Delivering the news of benefit plan cost increases is hard enough when there is not a global pandemic. Companies and individuals alike are in extremely difficult financial situations due to the current environment. What are some strategies to communicate bad news?


  • Don't try to hide the bad news.  Get ahead of it now and address it clearly. Then insert other positives into the messaging.  Set employee expectations prior to open enrollment season. What messaging can you plan now for 2022's open enrollment? Tell employees to expect a certain percentage increase every year and then try to stick to that. If you come in under, everybody wins.
  • Consider offering up more choice (base plans vs. buy-up plans) to your employees – this empowers your employees to make their OWN financial decisions tied to benefits and their own individual values and needs. Just remember that with choice comes the increased need for education.

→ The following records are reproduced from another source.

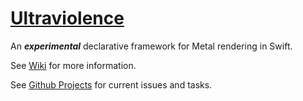 # [Ultraviolence](https://github.com/schwa/Ultraviolence)

An _**experimental**_ declarative framework for Metal rendering in Swift.

See [Wiki](https://github.com/schwa/Ultraviolence/wiki) for more information.

See [Github Projects](https://github.com/users/schwa/projects/7) for current issues and tasks.
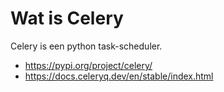 # Wat is Celery
Celery is een python task-scheduler. 

 * https://pypi.org/project/celery/
 * https://docs.celeryq.dev/en/stable/index.html 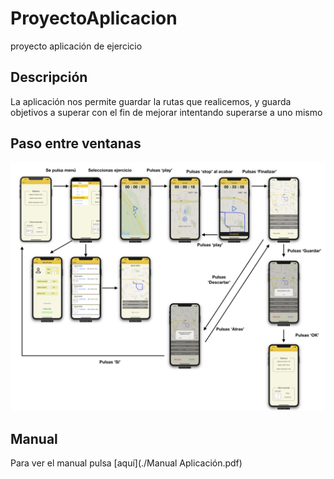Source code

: # ProyectoAplicacion
proyecto aplicación de ejercicio
## Descripción 
  La aplicación nos permite guardar la rutas que realicemos, y guarda objetivos a superar con el fin de mejorar intentando superarse a uno mismo
  
## Paso entre ventanas
![](./uso.jpg)

## Manual

Para ver el manual pulsa [aquí](./Manual Aplicación.pdf)
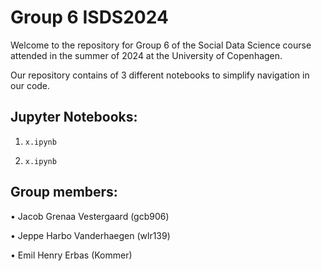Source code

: # Group 6 ISDS2024
Welcome to the repository for Group 6 of the Social Data Science course attended in the summer of 2024 at the University of Copenhagen.

Our repository contains of 3 different notebooks to simplify navigation in our code.

## Jupyter Notebooks:
1. `x.ipynb` 

2. `x.ipynb` 


## Group members:
• Jacob Grenaa Vestergaard (gcb906)

• Jeppe Harbo Vanderhaegen (wlr139)

• Emil Henry Erbas (Kommer)
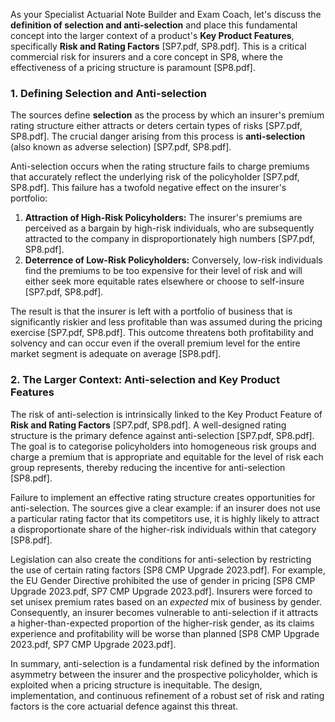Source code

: As your Specialist Actuarial Note Builder and Exam Coach, let's discuss the **definition of selection and anti-selection** and place this fundamental concept into the larger context of a product's **Key Product Features**, specifically **Risk and Rating Factors** \[SP7.pdf, SP8.pdf\]. This is a critical commercial risk for insurers and a core concept in SP8, where the effectiveness of a pricing structure is paramount \[SP8.pdf\].

### **1\. Defining Selection and Anti-selection**

The sources define **selection** as the process by which an insurer's premium rating structure either attracts or deters certain types of risks \[SP7.pdf, SP8.pdf\]. The crucial danger arising from this process is **anti-selection** (also known as adverse selection) \[SP7.pdf, SP8.pdf\].

Anti-selection occurs when the rating structure fails to charge premiums that accurately reflect the underlying risk of the policyholder \[SP7.pdf, SP8.pdf\]. This failure has a twofold negative effect on the insurer's portfolio:

1. **Attraction of High-Risk Policyholders:** The insurer's premiums are perceived as a bargain by high-risk individuals, who are subsequently attracted to the company in disproportionately high numbers \[SP7.pdf, SP8.pdf\].  
2. **Deterrence of Low-Risk Policyholders:** Conversely, low-risk individuals find the premiums to be too expensive for their level of risk and will either seek more equitable rates elsewhere or choose to self-insure \[SP7.pdf, SP8.pdf\].

The result is that the insurer is left with a portfolio of business that is significantly riskier and less profitable than was assumed during the pricing exercise \[SP7.pdf, SP8.pdf\]. This outcome threatens both profitability and solvency and can occur even if the overall premium level for the entire market segment is adequate on average \[SP8.pdf\].

### **2\. The Larger Context: Anti-selection and Key Product Features**

The risk of anti-selection is intrinsically linked to the Key Product Feature of **Risk and Rating Factors** \[SP7.pdf, SP8.pdf\]. A well-designed rating structure is the primary defence against anti-selection \[SP7.pdf, SP8.pdf\]. The goal is to categorise policyholders into homogeneous risk groups and charge a premium that is appropriate and equitable for the level of risk each group represents, thereby reducing the incentive for anti-selection \[SP8.pdf\].

Failure to implement an effective rating structure creates opportunities for anti-selection. The sources give a clear example: if an insurer does not use a particular rating factor that its competitors use, it is highly likely to attract a disproportionate share of the higher-risk individuals within that category \[SP8.pdf\].

Legislation can also create the conditions for anti-selection by restricting the use of certain rating factors \[SP8 CMP Upgrade 2023.pdf\]. For example, the EU Gender Directive prohibited the use of gender in pricing \[SP8 CMP Upgrade 2023.pdf, SP7 CMP Upgrade 2023.pdf\]. Insurers were forced to set unisex premium rates based on an *expected* mix of business by gender. Consequently, an insurer becomes vulnerable to anti-selection if it attracts a higher-than-expected proportion of the higher-risk gender, as its claims experience and profitability will be worse than planned \[SP8 CMP Upgrade 2023.pdf, SP7 CMP Upgrade 2023.pdf\].

In summary, anti-selection is a fundamental risk defined by the information asymmetry between the insurer and the prospective policyholder, which is exploited when a pricing structure is inequitable. The design, implementation, and continuous refinement of a robust set of risk and rating factors is the core actuarial defence against this threat.

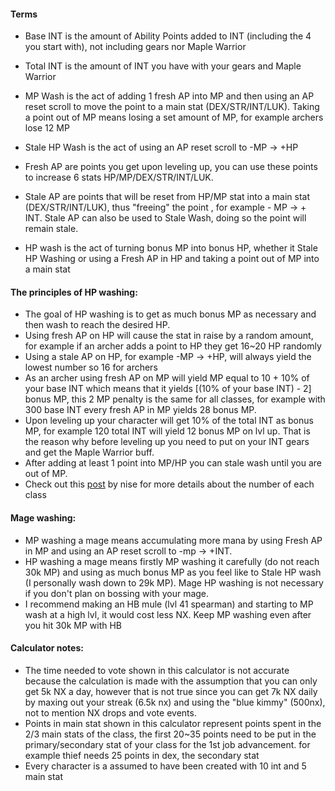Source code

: #### Terms

 - Base INT is the amount of Ability Points added to INT (including the 4 you start with), not including gears nor Maple Warrior

 - Total INT is the amount of INT you have with your gears and Maple Warrior

 - MP Wash is the act of adding 1 fresh AP into MP and then using an AP reset scroll to move the point to a main stat (DEX/STR/INT/LUK). Taking a point out of MP means losing a set amount of MP, for example archers lose 12 MP

 - Stale HP Wash is the act of using an AP reset scroll to -MP -> +HP

 - Fresh AP are points you get upon leveling up, you can use these points to increase 6 stats HP/MP/DEX/STR/INT/LUK. 

 - Stale AP are points that will be reset from HP/MP stat into a main stat (DEX/STR/INT/LUK), thus "freeing" the point , for example - MP -> + INT. Stale AP can also be used to Stale Wash, doing so the point will remain stale.

 - HP wash is the act of turning bonus MP into bonus HP, whether it Stale HP Washing or using a Fresh AP in HP and taking a point out of MP into a main stat

#### The principles of HP washing:

 - The goal of HP washing is to get as much bonus MP as necessary and then wash to reach the desired HP.
 - Using fresh AP on HP will cause the stat in raise by a random amount, for example if an archer adds a point to HP they get 16~20 HP randomly
 - Using a stale AP on HP, for example -MP -> +HP, will always yield the lowest number so 16 for archers
 - As an archer using fresh AP on MP will yield MP equal to 10 + 10% of your base INT which means that it yields [(10% of your base INT) - 2] bonus MP, this 2 MP penalty is the same for all classes, for example with 300 base INT every fresh AP in MP yields 28 bonus MP.
 - Upon leveling up your character will get 10% of the total INT as bonus MP, for example 120 total INT will yield 12 bonus MP on lvl up.
That is the reason why before leveling up you need to put on your INT gears and get the Maple Warrior buff.
 - After adding at least 1 point into MP/HP you can stale wash until you are out of MP.
 - Check out this [post](https://forum.maplelegends.com/index.php?threads/nises-hp-washing-formula-compilation.38558/) by nise for more details about the number of each class

#### Mage washing:

 - MP washing a mage means accumulating more mana by using Fresh AP in MP and using an AP reset scroll to -mp -> +INT.
 - HP washing a mage means firstly MP washing it carefully (do not reach 30k MP) and using as much bonus MP as you feel like to Stale HP wash (I personally wash down to 29k MP). Mage HP washing is not necessary if you don't plan on bossing with your mage.
 - I recommend making an HB mule (lvl 41 spearman) and starting to MP wash at a high lvl, it would cost less NX. Keep MP washing even after you hit 30k MP with HB

#### Calculator notes:
 - The time needed to vote shown in this calculator is not accurate because the calculation is made with the assumption that you can only get 5k NX a day, however that is not true since you can get 7k NX daily by maxing out your streak (6.5k nx) and using the "blue kimmy" (500nx), not to mention NX drops and vote events.
 - Points in main stat shown in this calculator represent points spent in the 2/3 main stats of the class, the first 20~35 points need to be put in the primary/secondary stat of your class for the 1st job advancement. for example thief needs 25 points in dex, the secondary stat
 - Every character is a assumed to have been created with 10 int and 5 main stat
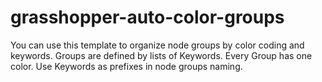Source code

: # grasshopper-auto-color-groups
You can use this template to organize node groups by color coding and keywords.
Groups are defined by lists of Keywords.
Every Group has one color.
Use Keywords as prefixes in node groups naming.

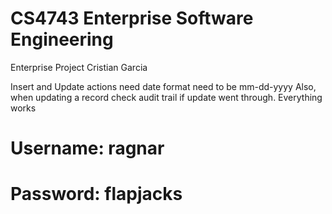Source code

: # CS4743 Enterprise Software Engineering

Enterprise Project
Cristian Garcia

Insert and Update actions need date format need to be mm-dd-yyyy
Also, when updating a record check audit trail if update went through.
Everything works 
   # Username: ragnar 
   # Password: flapjacks
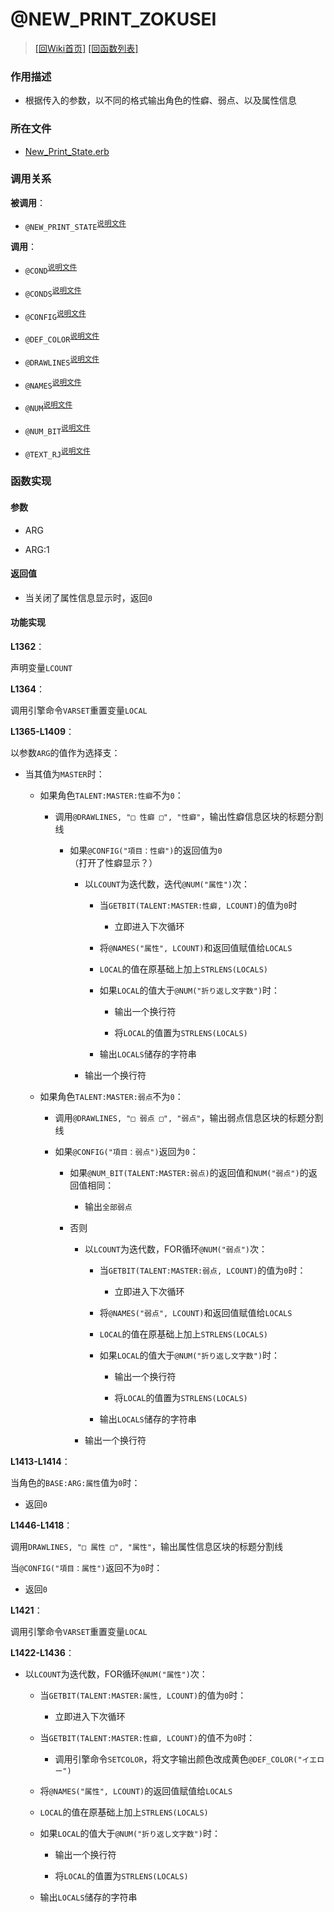 ﻿# @NEW_PRINT_ZOKUSEI

> [\[回Wiki首页\]](/Wiki) [\[回函数列表\]](/Wiki/erasqn_wiki/function/README.md)

### 作用描述

+ 根据传入的参数，以不同的格式输出角色的性癖、弱点、以及属性信息

### 所在文件

+ [New_Print_State.erb](/ERB/SHOP/New_Print_State.erb#L1285-L1358)

### 调用关系

**被调用**：

+ `@NEW_PRINT_STATE`<sup>[说明文件](/Wiki/erasqn_wiki/function/n/new_print_.md)</sup>

**调用**：

+ `@COND`<sup>[说明文件](/Wiki/erasqn_wiki/function/c/cond.md)</sup>

+ `@CONDS`<sup>[说明文件](/Wiki/erasqn_wiki/function/c/conds.md)</sup>

+ `@CONFIG`<sup>[说明文件](/Wiki/erasqn_wiki/function/c/config.md)</sup>

+ `@DEF_COLOR`<sup>[说明文件](/Wiki/erasqn_wiki/function/d/def_color.md)</sup>

+ `@DRAWLINES`<sup>[说明文件](/Wiki/erasqn_wiki/function/d/drawlines.md)</sup>

+ `@NAMES`<sup>[说明文件](/Wiki/erasqn_wiki/function/n/names.md)</sup>

+ `@NUM`<sup>[说明文件](/Wiki/erasqn_wiki/function/n/num.md)</sup>

+ `@NUM_BIT`<sup>[说明文件](/Wiki/erasqn_wiki/function/n/num_bit.md)</sup>

+ `@TEXT_RJ`<sup>[说明文件](/Wiki/erasqn_wiki/function/t/text_rj.md)</sup>

### 函数实现

#### 参数

+ ARG

+ ARG:1

#### 返回值

+ 当关闭了属性信息显示时，返回`0`

#### 功能实现

**L1362**：

声明变量`LCOUNT`

**L1364**：

调用引擎命令`VARSET`重置变量`LOCAL`

**L1365-L1409**：

以参数`ARG`的值作为选择支：

  + 当其值为`MASTER`时：

    + 如果角色`TALENT:MASTER:性癖`不为`0`：

      + 调用`@DRAWLINES, "□ 性癖 □", "性癖"`，输出性癖信息区块的标题分割线

        + 如果`@CONFIG("項目：性癖")`的返回值为`0`<br/>（打开了性癖显示？）

          + 以`LCOUNT`为迭代数，迭代`@NUM("属性")`次：

            + 当`GETBIT(TALENT:MASTER:性癖, LCOUNT)`的值为`0`时

              + 立即进入下次循环

            + 将`@NAMES("属性", LCOUNT)`和返回值赋值给`LOCALS`

            + `LOCAL`的值在原基础上加上`STRLENS(LOCALS)`

            + 如果`LOCAL`的值大于`@NUM("折り返し文字数")`时：

              + 输出一个换行符

              + 将`LOCAL`的值置为`STRLENS(LOCALS)`

            + 输出`LOCALS`储存的字符串

          + 输出一个换行符

    + 如果角色`TALENT:MASTER:弱点`不为`0`：

      + 调用`@DRAWLINES, "□ 弱点 □", "弱点"`，输出弱点信息区块的标题分割线

      + 如果`@CONFIG("項目：弱点")`返回为`0`：

        + 如果`@NUM_BIT(TALENT:MASTER:弱点)`的返回值和`NUM("弱点")`的返回值相同：

          + 输出`全部弱点`

        + 否则

          + 以`LCOUNT`为迭代数，FOR循环`@NUM("弱点")`次：

            + 当`GETBIT(TALENT:MASTER:弱点, LCOUNT)`的值为`0`时：

              + 立即进入下次循环

            + 将`@NAMES("弱点", LCOUNT)`和返回值赋值给`LOCALS`

            + `LOCAL`的值在原基础上加上`STRLENS(LOCALS)`

            + 如果`LOCAL`的值大于`@NUM("折り返し文字数")`时：

              + 输出一个换行符

              + 将`LOCAL`的值置为`STRLENS(LOCALS)`

            + 输出`LOCALS`储存的字符串

          + 输出一个换行符

**L1413-L1414**：

当角色的`BASE:ARG:属性`值为`0`时：

  + 返回`0`

**L1446-L1418**：

调用`DRAWLINES, "□ 属性 □", "属性"`，输出属性信息区块的标题分割线

当`@CONFIG("項目：属性")`返回不为`0`时：

  + 返回`0`

**L1421**：

调用引擎命令`VARSET`重置变量`LOCAL`

**L1422-L1436**：

+ 以`LCOUNT`为迭代数，FOR循环`@NUM("属性")`次：

  + 当`GETBIT(TALENT:MASTER:属性, LCOUNT)`的值为`0`时：

    + 立即进入下次循环

  + 当`GETBIT(TALENT:MASTER:性癖, LCOUNT)`的值不为`0`时：

    + 调用引擎命令`SETCOLOR`，将文字输出颜色改成黄色`@DEF_COLOR("イエロー")`

  + 将`@NAMES("属性", LCOUNT)`的返回值赋值给`LOCALS`

  + `LOCAL`的值在原基础上加上`STRLENS(LOCALS)`

  + 如果`LOCAL`的值大于`@NUM("折り返し文字数")`时：

    + 输出一个换行符

    + 将`LOCAL`的值置为`STRLENS(LOCALS)`

  + 输出`LOCALS`储存的字符串
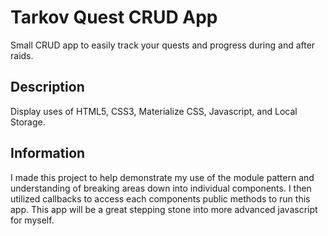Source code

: # Tarkov Quest CRUD App

Small CRUD app to easily track your quests and progress during and after raids.

## Description

Display uses of HTML5, CSS3, Materialize CSS, Javascript, and Local Storage.

## Information

I made this project to help demonstrate my use of the module pattern and understanding of breaking areas down into individual components. I then utilized callbacks to access each components public methods to run this app. This app will be a great stepping stone into more advanced javascript for myself.
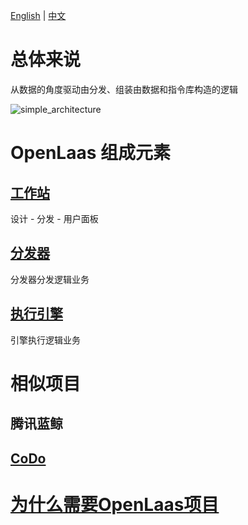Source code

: [English](README.md) | [中文](README_zh_CN.md)

# 总体来说

从数据的角度驱动由分发、组装由数据和指令库构造的逻辑

![simple_architecture](README_zh_CN.assets/simple_architecture.png)

# OpenLaas 组成元素

## [工作站](https://github.com/openlaas/workstation)

设计 - 分发 - 用户面板

## [分发器](https://github.com/openlaas/distribution)

分发器分发逻辑业务

## [执行引擎](https://github.com/openlaas/engine)

引擎执行逻辑业务

# 相似项目

## 腾讯蓝鲸

## [CoDo](https://github.com/opendevops-cn/opendevops)

# [为什么需要OpenLaas项目](docs/whyNeedOpenLaas_zh_CN.md)

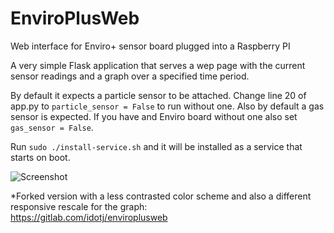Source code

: # EnviroPlusWeb
Web interface for Enviro+ sensor board plugged into a Raspberry PI

A very simple Flask application that serves a wep page with the current sensor readings and a graph over a specified time period.

By default it expects a particle sensor to be attached. Change line 20 of app.py to `particle_sensor = False` to run without one.
Also by default a gas sensor is expected. If you have and Enviro board without one also set `gas_sensor = False`.

Run `sudo ./install-service.sh` and it will be installed as a service that starts on boot.

![Screenshot](image.png)

*Forked version with a less contrasted color scheme and also a different responsive rescale for the graph:    
<https://gitlab.com/idotj/enviroplusweb>

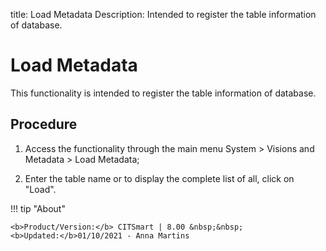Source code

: title: Load Metadata
Description: Intended to register the table information of database.
# Load Metadata

This functionality is intended to register the table information of database.

Procedure
-------------

1.  Access the functionality through the main menu System \> Visions and
    Metadata \> Load Metadata;

2.  Enter the table name or to display the complete list of all, click on
    "Load".

!!! tip "About"

    <b>Product/Version:</b> CITSmart | 8.00 &nbsp;&nbsp;
    <b>Updated:</b>01/10/2021 - Anna Martins
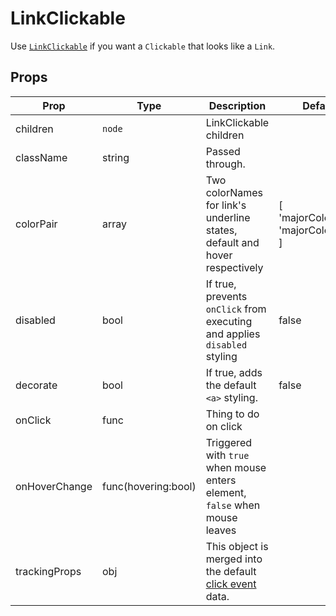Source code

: # LinkClickable

Use [`LinkClickable`](/src/components/LinkClickable/index.js) if you want a `Clickable` that looks like a `Link`.

## Props

Prop|Type|Description|Default
---|---|---|---
children|`node`|LinkClickable children|
className|string|Passed through.|
colorPair|array| Two colorNames for link's underline states, default and hover respectively | [ 'majorColorDark', 'majorColorLight' ]
disabled|bool|If true, prevents `onClick` from executing and applies `disabled` styling|false
decorate|bool|If true, adds the default `<a>` styling.|false
onClick|func|Thing to do on click|
onHoverChange|func(hovering:bool)|Triggered with `true` when mouse enters element, `false` when mouse leaves|
trackingProps|obj|This object is merged into the default [click event](/docs/guides/event-logging/events/click.md) data.|
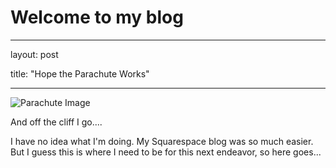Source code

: # Welcome to my blog

--- 


layout: post 

title: "Hope the Parachute Works" 

--- 

![Parachute Image](https://transforminggrace.files.wordpress.com/2011/10/parachute2.jpg) 


 And off the cliff I go.... 

I have no idea what I'm doing.  My Squarespace blog was so much easier.  But I guess this is where I need to be for this next endeavor, so here goes... 
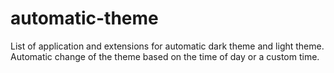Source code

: # automatic-theme
List of application and extensions for automatic dark theme and light theme. Automatic change of the theme based on the time of day or a custom time.
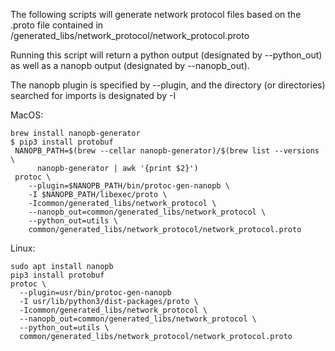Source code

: The following scripts will generate network protocol files based on the .proto file contained in /generated_libs/network_protocol/network_protocol.proto

Running this script will return a python output (designated by --python_out) as well as a nanopb output (designated by --nanopb_out).

The nanopb plugin is specified by --plugin, and the directory (or directories) searched for imports is designated by -I


   MacOS:

    brew install nanopb-generator
    $ pip3 install protobuf
     NANOPB_PATH=$(brew --cellar nanopb-generator)/$(brew list --versions \
          nanopb-generator | awk '{print $2}')
     protoc \
        --plugin=$NANOPB_PATH/bin/protoc-gen-nanopb \
        -I $NANOPB_PATH/libexec/proto \
        -Icommon/generated_libs/network_protocol \
        --nanopb_out=common/generated_libs/network_protocol \
        --python_out=utils \
        common/generated_libs/network_protocol/network_protocol.proto

   Linux:

    sudo apt install nanopb
    pip3 install protobuf
    protoc \
      --plugin=usr/bin/protoc-gen-nanopb
      -I usr/lib/python3/dist-packages/proto \
      -Icommon/generated_libs/network_protocol \
      --nanopb_out=common/generated_libs/network_protocol \
      --python_out=utils \
      common/generated_libs/network_protocol/network_protocol.proto
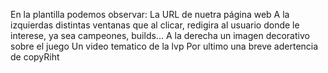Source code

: En la plantilla podemos observar: 
La URL de nuetra página web
A la izquierdas distintas ventanas que al clicar, redigira al usuario donde le interese, ya sea campeones, builds...
A la derecha un imagen decorativo sobre el juego
Un video tematico de la lvp
Por ultimo una breve adertencia de copyRiht
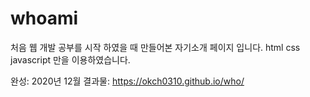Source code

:# whoami

처음 웹 개발 공부를 시작 하였을 때 만들어본 자기소개 페이지 입니다.
html css javascript 만을 이용하였습니다.

완성: 2020년 12월
결과물: https://okch0310.github.io/who/
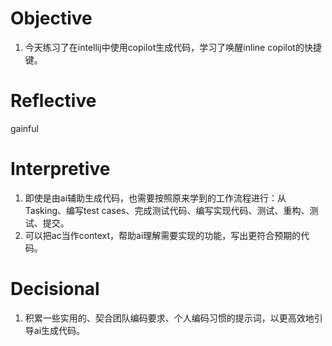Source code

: # Objective
1. 今天练习了在intellij中使用copilot生成代码，学习了唤醒inline copilot的快捷键。
# Reflective
gainful
# Interpretive
1. 即使是由ai辅助生成代码，也需要按照原来学到的工作流程进行：从Tasking、编写test cases、完成测试代码、编写实现代码、测试、重构、测试、提交。
2. 可以把ac当作context，帮助ai理解需要实现的功能，写出更符合预期的代码。
# Decisional
1. 积累一些实用的、契合团队编码要求、个人编码习惯的提示词，以更高效地引导ai生成代码。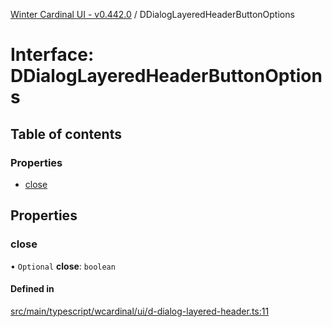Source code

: [Winter Cardinal UI - v0.442.0](../index.md) / DDialogLayeredHeaderButtonOptions

# Interface: DDialogLayeredHeaderButtonOptions

## Table of contents

### Properties

- [close](DDialogLayeredHeaderButtonOptions.md#close)

## Properties

### close

• `Optional` **close**: `boolean`

#### Defined in

[src/main/typescript/wcardinal/ui/d-dialog-layered-header.ts:11](https://github.com/winter-cardinal/winter-cardinal-ui/blob/v0.442.0/src/main/typescript/wcardinal/ui/d-dialog-layered-header.ts#L11)
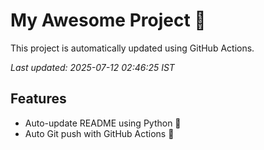 # My Awesome Project 🚀

This project is automatically updated using GitHub Actions.

_Last updated: 2025-07-12 02:46:25 IST_

## Features
- Auto-update README using Python 🐍
- Auto Git push with GitHub Actions 🤖
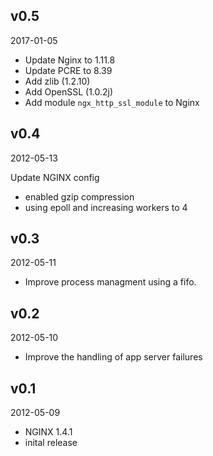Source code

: ## v0.5

2017-01-05

* Update Nginx to 1.11.8
* Update PCRE to 8.39
* Add zlib (1.2.10)
* Add OpenSSL (1.0.2j)
* Add module `ngx_http_ssl_module` to Nginx

## v0.4

2012-05-13

Update NGINX config

* enabled gzip compression
* using epoll and increasing workers to 4

## v0.3

2012-05-11

* Improve process managment using a fifo.

## v0.2

2012-05-10

* Improve the handling of app server failures

## v0.1

2012-05-09

* NGINX 1.4.1
* inital release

"I think there's an opportunity to put more of the health care process into our employees' hands. There's some education that goes along with that, but in a time such as this, looking at providing options could be very beneficial to everyone."

- La Veda Howell, SVP & Chief People Officer

YMCA of Greater Indianapolis

Employee Mental Health

Outside of business logistics, employees have a growing need to feel heard and cared for by their employer – and this includes mental health. The remote and/or socially distant world adds a geographical challenge to this need that was a problem long before COVID hit the population.


  • Promote your EAP so that employees remember that you have one!  Statistically, it is one of the most underused benefits across the board.  Provide HIPAA-safe testimonials and examples of success stories if and when you can.
  • Take a personal approach to your communications about mental health without being physically present.  Never underestimate the power of a simple video.  While the experience of creating the video may not feel personal, getting your face in front of your staff in a format where they can revisit your content can be hugely effective.  And it does not have to be expensive: cell phone cameras, recorded Zoom calls or Go To Webinars – you can create a quick message without a huge price tag.

"We have gone through an extended period where people have been working from home, away from the hustle and bustle of normal work life. Accordingly, we have seen and heard anecdotally about increases in mental health challenges."

- Lacey Robinson, SVP & Managing Director, Employee Benefits

Gregory & Appel Insurance

Voluntary Benefits

As many employers are facing reduced hours, layoffs or furloughs, navigating the continuation of benefits for employees has been stressful.


  • Most Voluntary Benefits, like life insurance, are portable.
  • Some of the voluntary benefit providers are looking at expanding coverages. Some will include COVID testing in their wellness payback benefit, and some are also looking at covering COVID as a Critical Illness. Hospital Indemnity is rising in popularity. Consider adding this voluntary benefit to connect employees with cash to pay for their out-of-pocket, hospital-related expenses.

"It has been a welcome discovery that many voluntary benefits are portable: employees who lose benefit eligibility through their employer can keep them and pay for them from home."

- Janet McClure, VP & Manager, Worksite Benefits

Gregory & Appel

Cyber Risk

As the working world moves more onto the Internet and communications become more virtual, cyber crime rates are increasing. Statistics show that employees are being presented with an average of 8.5 internet links to click per day. The "bad actors" in the cyber world are finding new ways to trick people daily.


  • Train, train, train. Employees need to learn to spot trends of how cyber criminals trick them into revealing information as well as IT methods in place that help prevent the tricks in the first place. Help your workforce increase their vigilance in your efforts to stop cyber crime before it starts.

"Educate your staff with phishing webinars, handouts, emails... Talk about it on a consistent basis just as you would talk about issues like safety in industries like construction."

- Charlie Vaught, Risk Consultant

Gregory & Appel Insurance

Now that you know what it takes to win in the upcoming open enrollment season, there's no time like the present to start preparing!